### [Task details]
Write out the data again exactly, skipping every picture.

Records contained in a dataset:
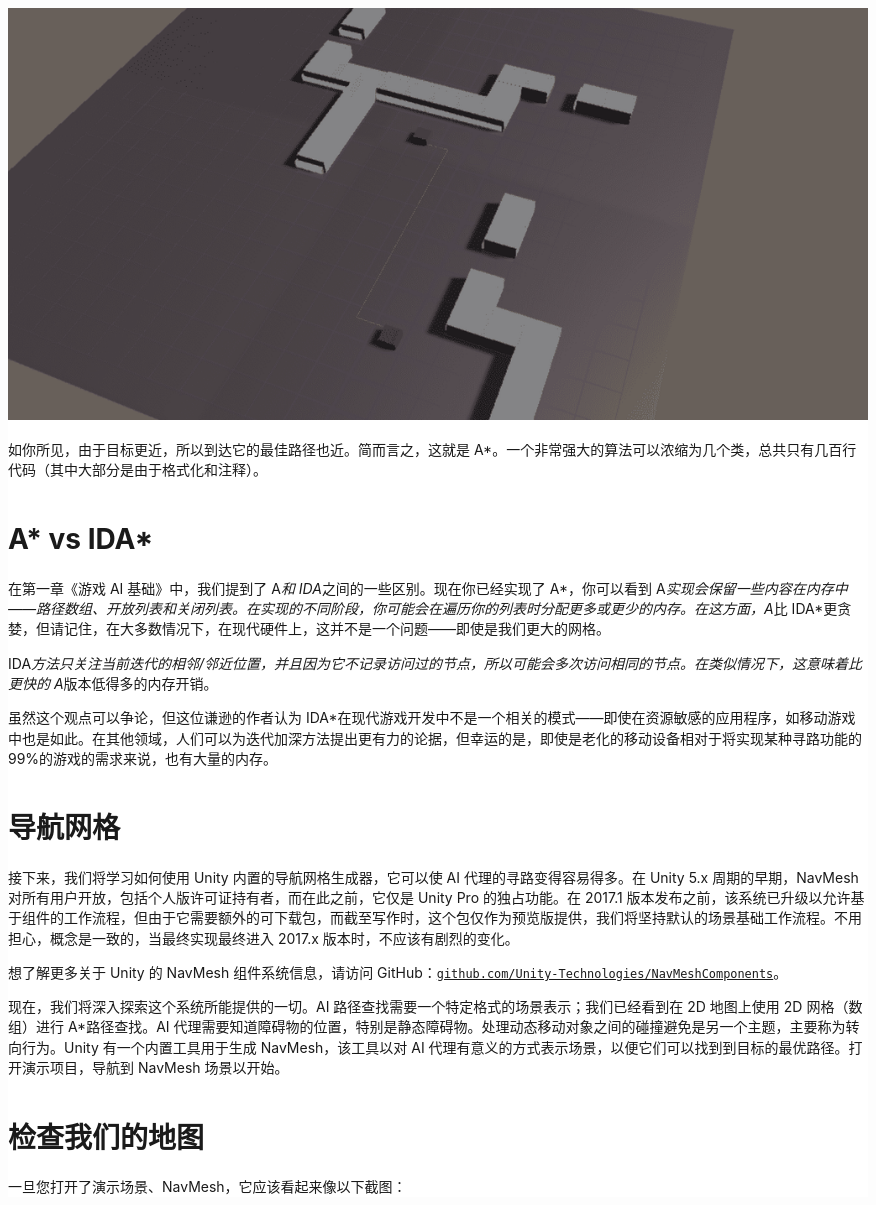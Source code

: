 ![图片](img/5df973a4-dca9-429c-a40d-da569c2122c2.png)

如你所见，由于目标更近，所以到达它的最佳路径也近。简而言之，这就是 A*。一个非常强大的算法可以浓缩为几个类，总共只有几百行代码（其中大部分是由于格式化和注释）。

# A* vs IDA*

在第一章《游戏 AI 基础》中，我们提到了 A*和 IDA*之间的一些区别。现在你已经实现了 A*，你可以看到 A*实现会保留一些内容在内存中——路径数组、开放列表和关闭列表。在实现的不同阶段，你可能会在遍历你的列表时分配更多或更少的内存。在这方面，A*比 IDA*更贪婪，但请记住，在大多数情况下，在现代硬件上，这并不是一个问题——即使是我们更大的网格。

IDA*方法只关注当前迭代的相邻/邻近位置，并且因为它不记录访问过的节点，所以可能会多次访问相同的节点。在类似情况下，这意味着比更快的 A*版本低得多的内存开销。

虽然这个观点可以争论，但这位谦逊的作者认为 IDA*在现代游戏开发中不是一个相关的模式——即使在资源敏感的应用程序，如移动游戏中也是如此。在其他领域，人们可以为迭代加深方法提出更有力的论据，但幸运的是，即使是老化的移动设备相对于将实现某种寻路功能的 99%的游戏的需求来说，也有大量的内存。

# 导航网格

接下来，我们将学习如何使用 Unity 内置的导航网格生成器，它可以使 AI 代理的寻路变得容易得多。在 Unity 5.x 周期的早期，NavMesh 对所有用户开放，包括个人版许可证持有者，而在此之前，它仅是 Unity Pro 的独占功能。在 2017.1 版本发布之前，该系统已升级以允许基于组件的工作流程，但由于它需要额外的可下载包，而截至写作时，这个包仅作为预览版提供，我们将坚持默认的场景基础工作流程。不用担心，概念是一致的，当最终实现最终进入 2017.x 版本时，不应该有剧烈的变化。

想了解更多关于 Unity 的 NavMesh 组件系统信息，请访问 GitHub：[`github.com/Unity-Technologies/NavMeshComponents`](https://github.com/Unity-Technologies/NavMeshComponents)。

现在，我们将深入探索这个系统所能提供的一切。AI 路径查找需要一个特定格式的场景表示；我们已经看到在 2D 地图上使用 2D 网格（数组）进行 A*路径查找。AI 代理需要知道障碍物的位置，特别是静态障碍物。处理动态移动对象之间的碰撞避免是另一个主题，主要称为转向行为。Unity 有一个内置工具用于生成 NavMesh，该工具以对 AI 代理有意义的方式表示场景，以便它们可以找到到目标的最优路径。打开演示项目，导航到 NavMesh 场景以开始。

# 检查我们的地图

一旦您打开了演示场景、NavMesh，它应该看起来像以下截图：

### [Written response]
Source code

: ![图片](img/5df973a4-dca9-429c-a40d-da569c2122c2.png)

如你所见，由于目标更近，所以到达它的最佳路径也近。简而言之，这就是 A*。一个非常强大的算法可以浓缩为几个类，总共只有几百行代码（其中大部分是由于格式化和注释）。

# A* vs IDA*

在第一章《游戏 AI 基础》中，我们提到了 A*和 IDA*之间的一些区别。现在你已经实现了 A*，你可以看到 A*实现会保留一些内容在内存中——路径数组、开放列表和关闭列表。在实现的不同阶段，你可能会在遍历你的列表时分配更多或更少的内存。在这方面，A*比 IDA*更贪婪，但请记住，在大多数情况下，在现代硬件上，这并不是一个问题——即使是我们更大的网格。

IDA*方法只关注当前迭代的相邻/邻近位置，并且因为它不记录访问过的节点，所以可能会多次访问相同的节点。在类似情况下，这意味着比更快的 A*版本低得多的内存开销。

虽然这个观点可以争论，但这位谦逊的作者认为 IDA*在现代游戏开发中不是一个相关的模式——即使在资源敏感的应用程序，如移动游戏中也是如此。在其他领域，人们可以为迭代加深方法提出更有力的论据，但幸运的是，即使是老化的移动设备相对于将实现某种寻路功能的 99%的游戏的需求来说，也有大量的内存。

# 导航网格

接下来，我们将学习如何使用 Unity 内置的导航网格生成器，它可以使 AI 代理的寻路变得容易得多。在 Unity 5.x 周期的早期，NavMesh 对所有用户开放，包括个人版许可证持有者，而在此之前，它仅是 Unity Pro 的独占功能。在 2017.1 版本发布之前，该系统已升级以允许基于组件的工作流程，但由于它需要额外的可下载包，而截至写作时，这个包仅作为预览版提供，我们将坚持默认的场景基础工作流程。不用担心，概念是一致的，当最终实现最终进入 2017.x 版本时，不应该有剧烈的变化。

想了解更多关于 Unity 的 NavMesh 组件系统信息，请访问 GitHub：[`github.com/Unity-Technologies/NavMeshComponents`](https://github.com/Unity-Technologies/NavMeshComponents)。

现在，我们将深入探索这个系统所能提供的一切。AI 路径查找需要一个特定格式的场景表示；我们已经看到在 2D 地图上使用 2D 网格（数组）进行 A*路径查找。AI 代理需要知道障碍物的位置，特别是静态障碍物。处理动态移动对象之间的碰撞避免是另一个主题，主要称为转向行为。Unity 有一个内置工具用于生成 NavMesh，该工具以对 AI 代理有意义的方式表示场景，以便它们可以找到到目标的最优路径。打开演示项目，导航到 NavMesh 场景以开始。

# 检查我们的地图

一旦您打开了演示场景、NavMesh，它应该看起来像以下截图：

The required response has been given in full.